After dividing into sectors occupied by the USSR, the USA, England, and France after World War II, Austria reunified in the mid-1950s and officially declared itself a “neutral” country. Austria’s neutrality, which included legal norms that considered espionage a crime only if it was directed against Austria, transformed her capital into a haven for spies. The fact that Austria hosts various international organisations, including the International Atomic Energy Agency, further underscores its neutral status.

Vienna, the capital of a neutral country at the crossroads of East and West, is home to important branches of the United Nations, OPEC, and other international organisations. According to European officials and intelligence agents, Vienna has become a base for Russian covert operations, including funding and logistical support for assassinations, sabotage, and recruitment across Europe, as well as industrial espionage. The legality of espionage in Austria, provided it does not target Austria itself, further facilitates this situation.

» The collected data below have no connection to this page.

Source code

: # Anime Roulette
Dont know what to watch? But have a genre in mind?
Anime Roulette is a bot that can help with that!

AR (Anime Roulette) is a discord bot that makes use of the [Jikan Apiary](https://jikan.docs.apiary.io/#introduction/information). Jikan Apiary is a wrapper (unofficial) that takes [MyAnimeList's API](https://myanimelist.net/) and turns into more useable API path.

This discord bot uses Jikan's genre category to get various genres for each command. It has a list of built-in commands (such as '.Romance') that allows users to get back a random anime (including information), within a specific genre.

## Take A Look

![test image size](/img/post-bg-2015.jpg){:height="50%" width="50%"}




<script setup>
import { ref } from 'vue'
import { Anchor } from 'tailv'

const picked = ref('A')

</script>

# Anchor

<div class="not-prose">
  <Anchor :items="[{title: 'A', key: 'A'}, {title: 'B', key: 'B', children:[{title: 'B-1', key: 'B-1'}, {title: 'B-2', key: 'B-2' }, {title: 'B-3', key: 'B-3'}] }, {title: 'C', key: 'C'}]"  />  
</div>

After European countries expelled 600 Russian spy diplomats following the start of the war in Ukraine, the process intensified, and over the past two and a half years, the number of Russian government officials in Austria has increased from 300 to more than 500. Of these, about half are diplomats and administrators, while the rest, according to Austrian intelligence estimates, work as intelligence agents. For example, after Germany closed the Russian consulate in Munich, where, according to German officials, several spies were located, Russian staff simply moved to Salzburg, an Austrian city just across the eastern border.

Russians station themselves in nearly 40 buildings in Austria’s capital, installing various surveillance equipment on their rooftops. We suspect Russian operatives based in Vienna of aiding in the recruitment and financing of Russian operations, including the tracking of Western weapons supply to Kyiv in Poland and the assassination of Russian military helicopter pilot Maxim Kuzminov in Spain, who defected to Ukraine. According to European intelligence agencies, Russian “government officials” from Vienna paid the pilot’s killers in cash. According to an Austrian intelligence service employee, Russia is using motor transport to transfer large amounts of cash to neighbouring countries, such as Lithuania. Subsequently, Russian “diplomats” spies are smuggling the cash across Europe in personal belongings and luggage with diplomatic mail that cannot be inspected or searched by law enforcement agencies.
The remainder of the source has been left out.